Penn thought “we’ll see” sounded like a good start. He agreed to these terms. He couldn’t remember another time when his first foray into the bed of a woman he was wooing was for sleep, but he was willing to give it a shot. Her sheets had pictures of basset hounds and that softness you get not from thread count but from washing again and again and again. They were well-loved sheets. Among those basset hounds, just as his eyes were closing, she said, “Tell me your story.”

“What story?”

“The waiting room story.”

“You just lived that one.”

“I wasn’t waiting,” she said. “I was on the other side.”

He couldn’t keep his eyes open, but he didn’t think he’d need to. “How about a bedtime story?”
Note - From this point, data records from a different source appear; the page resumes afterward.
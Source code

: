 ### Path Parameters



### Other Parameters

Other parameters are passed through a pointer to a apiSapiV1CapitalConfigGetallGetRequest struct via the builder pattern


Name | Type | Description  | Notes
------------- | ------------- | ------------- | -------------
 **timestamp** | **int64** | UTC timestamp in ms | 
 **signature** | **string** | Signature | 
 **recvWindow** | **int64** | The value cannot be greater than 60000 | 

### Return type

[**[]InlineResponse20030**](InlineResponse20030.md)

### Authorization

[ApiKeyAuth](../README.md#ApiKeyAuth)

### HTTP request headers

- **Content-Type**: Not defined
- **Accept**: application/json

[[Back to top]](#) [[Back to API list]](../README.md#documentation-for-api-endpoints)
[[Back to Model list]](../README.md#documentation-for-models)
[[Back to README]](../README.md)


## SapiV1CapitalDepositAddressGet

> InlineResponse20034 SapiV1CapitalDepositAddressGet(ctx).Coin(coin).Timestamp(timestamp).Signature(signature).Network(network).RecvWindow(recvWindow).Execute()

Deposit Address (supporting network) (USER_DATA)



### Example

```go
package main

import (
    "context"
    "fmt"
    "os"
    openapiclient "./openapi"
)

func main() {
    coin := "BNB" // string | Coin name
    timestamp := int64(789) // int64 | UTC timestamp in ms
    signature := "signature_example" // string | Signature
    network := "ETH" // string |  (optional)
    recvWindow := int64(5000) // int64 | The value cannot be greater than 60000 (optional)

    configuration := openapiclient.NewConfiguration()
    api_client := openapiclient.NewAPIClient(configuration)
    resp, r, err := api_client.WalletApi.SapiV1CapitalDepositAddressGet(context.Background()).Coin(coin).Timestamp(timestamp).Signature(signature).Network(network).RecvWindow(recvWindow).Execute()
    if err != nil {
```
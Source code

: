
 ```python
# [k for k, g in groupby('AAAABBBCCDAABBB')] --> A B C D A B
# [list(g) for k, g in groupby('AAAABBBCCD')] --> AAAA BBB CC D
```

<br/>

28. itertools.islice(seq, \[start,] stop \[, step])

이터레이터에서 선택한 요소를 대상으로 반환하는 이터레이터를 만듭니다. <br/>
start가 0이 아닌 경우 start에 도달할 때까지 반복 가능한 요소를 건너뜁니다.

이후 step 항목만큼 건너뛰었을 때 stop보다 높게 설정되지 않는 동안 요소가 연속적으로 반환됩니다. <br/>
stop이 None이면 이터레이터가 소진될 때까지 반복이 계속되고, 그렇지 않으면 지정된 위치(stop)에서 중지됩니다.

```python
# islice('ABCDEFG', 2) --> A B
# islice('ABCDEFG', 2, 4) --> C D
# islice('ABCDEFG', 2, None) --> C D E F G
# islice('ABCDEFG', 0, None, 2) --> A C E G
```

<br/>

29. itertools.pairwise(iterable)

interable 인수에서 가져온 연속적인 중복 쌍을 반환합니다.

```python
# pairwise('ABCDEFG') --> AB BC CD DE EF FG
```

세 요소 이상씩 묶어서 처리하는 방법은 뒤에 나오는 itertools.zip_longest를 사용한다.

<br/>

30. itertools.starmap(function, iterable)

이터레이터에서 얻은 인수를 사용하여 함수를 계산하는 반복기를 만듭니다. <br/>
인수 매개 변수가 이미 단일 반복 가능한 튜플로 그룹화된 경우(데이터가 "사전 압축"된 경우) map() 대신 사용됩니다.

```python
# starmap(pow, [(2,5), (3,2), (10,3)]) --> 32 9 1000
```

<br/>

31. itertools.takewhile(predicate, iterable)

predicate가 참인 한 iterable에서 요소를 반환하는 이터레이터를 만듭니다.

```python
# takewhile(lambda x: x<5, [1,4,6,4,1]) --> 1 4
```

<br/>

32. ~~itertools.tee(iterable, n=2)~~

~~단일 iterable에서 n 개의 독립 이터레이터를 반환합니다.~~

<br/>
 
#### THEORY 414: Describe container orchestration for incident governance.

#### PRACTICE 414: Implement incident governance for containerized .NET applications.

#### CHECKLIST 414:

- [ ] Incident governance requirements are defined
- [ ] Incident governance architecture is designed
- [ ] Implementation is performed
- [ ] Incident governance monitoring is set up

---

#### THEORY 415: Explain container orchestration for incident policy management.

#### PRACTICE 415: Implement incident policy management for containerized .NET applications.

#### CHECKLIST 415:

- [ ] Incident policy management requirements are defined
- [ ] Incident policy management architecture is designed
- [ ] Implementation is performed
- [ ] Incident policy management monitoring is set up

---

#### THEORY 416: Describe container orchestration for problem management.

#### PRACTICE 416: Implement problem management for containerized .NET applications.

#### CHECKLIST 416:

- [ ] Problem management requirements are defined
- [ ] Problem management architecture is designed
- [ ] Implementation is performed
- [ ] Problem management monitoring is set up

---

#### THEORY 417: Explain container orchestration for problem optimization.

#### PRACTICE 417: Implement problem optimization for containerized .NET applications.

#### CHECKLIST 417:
“A bedtime story would be perfect,” she said.

“Once upon a time…”

“Not a very original opening.”

“There was a prince.”

“Aren’t you supposed to start with a princess?”

“Named Grumwald.”

“Grumwald?”

“Who lived in a far-off land where being a prince was, well, just not that fulfilling. Or impressive. He hadn’t been elected to it. He hadn’t earned it with good deeds or quick thinking, clever problem solving or hard labor. He was the prince for the same reason princes are always princes. Because their fathers are kings and their mothers are queens. And yes, he had his own wing in a castle with that funny roofline that looks like bad teeth.”

“Crenelated.”

“And yes, he had robes and crowns and those sticks with balls on the end.”

“Scepters. God, Penn, I thought you were a word guy.”

“I’m tired.”

“What are those things even for anyway?”

“That was Grumwald’s question too. What was the point of any of it? It’s true there was an actual suit of armor in the hall right outside his bedroom. But otherwise, he was a fairly ordinary guy. He cleaned his own bathroom. He saw no use for sticks with balls on the end. The crown gave him a headache.”

“Cranial neuralgia due to continuous stimulation of cutaneous nerves.”

“And it seemed that his friends, with their ordinary lives, who had summer jobs, whose rooflines were flat or at least roof-shaped, were a lot happier than he was.”

“How did he meet these friends with ordinary lives and roofs?”

“High school,” said Penn.

“He went to public school?”

“His parents—”

“The king and queen.”

“—were progressives who believed neither money nor class nor royal status meant that one child deserved a good education while another child did not. They realized the world would be a better place if all children had knowledge, intelligence, problem-solving and critical-thinking skills, and a fair shot at a good career which supported them financially as well as spiritually.”

“Enlightened.”

“Yes. But hard for Grumwald, who had no career to prepare for, who would not be going off to college, who thought it unlikely his parents, no matter how liberal, were going to be wild about his dating a peasant, no matter how impressive her bootstraps. He was allowed to play sports but couldn’t because no one would throw a pitch inside to the prince or try to sack him or block his shots. The school dances that so thrilled his friends with their opportunities for fancy dress and limousines and expensive meals were just an ordinary Tuesday night for poor Grum. He skipped graduation altogether because he couldn’t stomach one more moment of pomp and circumstance in a life made up of little but. His world, though beautiful, shrouded in layers of purple mist, warmed by a sun that seemed to shine just for him, smelling of forest and the promise of adventure and the possibility of magic, proved, however, very small indeed. Education served only to show him what was out there, not to offer it as an actual possibility.”